Rwanda will next month begin releasing convicted prisoners, including those alleged to perpetrated the country’s1994 genocide in which nearly a million people were killed. Justice minister Tharcisse Karugarama says the move forms part of the government’s reconciliation program and also to decongest Rwanda’s overcrowded prisons. But opponents of the government have criticized the prisoners release describing it as “a double standard”.
Karugarama said about eight thousand prisoners would be released as part of the government’s program of decongesting the overcrowded prisons.
“What has been going on since 2003 is that as part of the government policy to decongest prisons and to progressively look at the conditions of the retainees, periodically, there has been releases of all kinds of people. The next bunch that is going to be released in total about 9 thousand people,” he said.
Karugarama said among those to be released are those who have been charged with crimes in the country’s genocide.
“Eight thousand of those to be released are charged with crimes related to the 1994 genocide. In those categories of people, there has been a criteria established of who gets released and these include: one category of people who are very old, and people who are very sic or terminally sick…This release does not, and I repeat, it does not mean acquittal,” Karugarama noted.
He denied that the government’s policy to decongest the overcrowded prison runs contrary to efforts to bring perpetrators of the genocide to justice.

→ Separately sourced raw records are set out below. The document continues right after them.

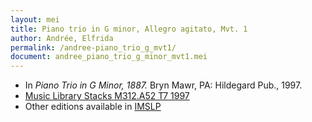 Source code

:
 ```yaml
---
layout: mei
title: Piano trio in G minor, Allegro agitato, Mvt. 1
author: Andrée, Elfrida
permalink: /andree-piano_trio_g_mvt1/
document: andree_piano_trio_g_minor_mvt1.mei
---
```


- In *Piano Trio in G Minor, 1887.* Bryn Mawr, PA: Hildegard Pub., 1997.
- <a href="https://tufts-primo.hosted.exlibrisgroup.com/permalink/f/bnf7qa/01TUN_ALMA2193046080003851" target="_blank">Music Library Stacks M312.A52 T7 1997</a>
- Other editions available in <a href="https://imslp.org/wiki/Piano_Trio_No.2_in_G_minor_(Andr%C3%A9e%2C_Elfrida)" target="_blank">IMSLP</a>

“Government’s program doesn’t run in a tunnel and is not a straight jacket. Government policy is based on broad consideration of national building… now the question of arresting people outside the country is another aspect in the overall broader picture of fighting impunity and of tracking down mass killers,” he said.
Karugarama insisted that there is no contradiction on in the governments program.
“The government’s program of tracking down the mass killers and the prison decongesting does not mean there is a contradiction in the two policies. On the contrary, I think the two are supplementing each other,” he said.
Karugarama said the government is not tampering with the judicial system as speculated by opponents of the president.
“That cannot be true. If you look backward in 1994, this country was holding more than 22 hundred thousand detainees. Progressively these have been released either through court action, through investigation and through all sorts of interventions such as this current releases. And we are now having about fifty thousand detainees,” he said.
He said the prisoners release forms part of the government’s drive to heal the nation.
“Part of national building is that you create condition, broad conditions over which Rwandans can reconstruct their country, can establish minimum standards of transparency in the trials, minimum standards in coexistence, minimum standards of forgiveness, minimum standards of unity ands reconciliation,” he said.